Yes, good point. I should have been more specific. I believe this math might
overflow and then truncate:
template<typename T, unsigned inlineCapacity, typename OverflowHandler>
bool Vector<T, inlineCapacity, OverflowHandler>::tryExpandCapacity(unsigned
newMinCapacity)
{
return tryReserveCapacity(std::max(newMinCapacity, std::max(16u,
static_cast<unsigned>(capacity() + capacity() / 4 + 1))));
}
Geoff
> On Nov 19, 2014, at 2:04 PM, Chris Dumez <[email protected]> wrote:
>
> Hi,
>
> I believe the Vector class is already checking for overflows.
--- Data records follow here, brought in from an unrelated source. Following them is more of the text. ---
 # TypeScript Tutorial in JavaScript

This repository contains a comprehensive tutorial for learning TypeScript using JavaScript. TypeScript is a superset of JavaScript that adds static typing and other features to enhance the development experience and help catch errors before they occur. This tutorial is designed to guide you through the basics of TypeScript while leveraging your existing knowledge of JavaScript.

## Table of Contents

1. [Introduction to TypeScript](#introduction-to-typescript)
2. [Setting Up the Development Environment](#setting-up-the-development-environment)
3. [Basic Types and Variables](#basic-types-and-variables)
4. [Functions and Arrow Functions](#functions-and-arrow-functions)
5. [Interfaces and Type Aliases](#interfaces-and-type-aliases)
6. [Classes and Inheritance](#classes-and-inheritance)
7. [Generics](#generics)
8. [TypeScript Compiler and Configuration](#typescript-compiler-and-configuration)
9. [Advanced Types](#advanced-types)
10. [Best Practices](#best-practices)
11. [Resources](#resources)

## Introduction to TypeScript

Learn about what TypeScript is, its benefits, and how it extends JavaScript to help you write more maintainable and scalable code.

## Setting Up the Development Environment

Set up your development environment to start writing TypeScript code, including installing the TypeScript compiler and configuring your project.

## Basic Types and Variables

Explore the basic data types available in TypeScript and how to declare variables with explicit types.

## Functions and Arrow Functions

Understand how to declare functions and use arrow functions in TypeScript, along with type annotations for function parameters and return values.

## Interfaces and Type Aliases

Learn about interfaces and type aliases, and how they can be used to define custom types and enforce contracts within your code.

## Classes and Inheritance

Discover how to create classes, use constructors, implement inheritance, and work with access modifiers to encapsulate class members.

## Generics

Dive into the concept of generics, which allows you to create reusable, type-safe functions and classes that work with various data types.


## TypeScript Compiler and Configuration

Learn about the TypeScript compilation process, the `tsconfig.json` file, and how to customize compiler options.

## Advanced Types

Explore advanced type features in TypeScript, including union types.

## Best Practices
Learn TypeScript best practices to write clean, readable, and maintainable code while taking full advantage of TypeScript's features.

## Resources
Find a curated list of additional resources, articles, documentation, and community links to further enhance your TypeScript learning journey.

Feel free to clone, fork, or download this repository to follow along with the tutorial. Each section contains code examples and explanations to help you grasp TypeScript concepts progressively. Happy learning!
I looked
> quickly and it seems that when trying to allocate / reallocate the Vector
> buffer, we will call CRASH() if:
> (newCapacity > std::numeric_limits<unsigned>::max() / sizeof(T))
>
> Kr,
> --
> Chris Dumez - Apple Inc.
> Cupertino, CA
>
>
>
>
>> On Nov 19, 2014, at 1:57 PM, Geoffrey Garen <[email protected]
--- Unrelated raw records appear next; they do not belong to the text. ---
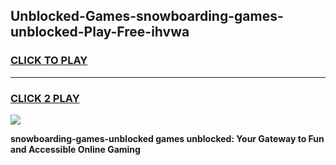 
## Unblocked-Games-snowboarding-games-unblocked-Play-Free-ihvwa
<h3>
<a href="https://premium76.site?title=snowboarding-games-unblocked&ref=09A">CLICK TO PLAY</a></h3>
<hr>

<h3>
<a href="https://premium76.site?title=snowboarding-games-unblocked&ref=09A">CLICK 2 PLAY</a>
  
</h3>

<a href="https://premium76.site?title=snowboarding-games-unblocked&ref=09A"><img src="https://clearcache.store/games.png"></a>


**snowboarding-games-unblocked games unblocked: Your Gateway to Fun and Accessible Online Gaming**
>> <mailto:[email protected]>> wrote:
>>
>> I don’t haver a specific opinion on size_t vs unsigned, but I have a related
>> point:
>>
>> If Vector uses unsigned, then it must RELEASE_ASSERT that it does not
>> overflow unsigned when growing.
>>
>> Even if most normal content allocates < 4GB, exploit content surely will try
>> to allocate > 4GB.
>>
>> Chris, maybe you can make this change in trunk, since trunk uses unsigned?
>>
>> Geoff
>>
>>> On Nov 19, 2014, at 1:50 PM, Alexey Proskuryakov <[email protected]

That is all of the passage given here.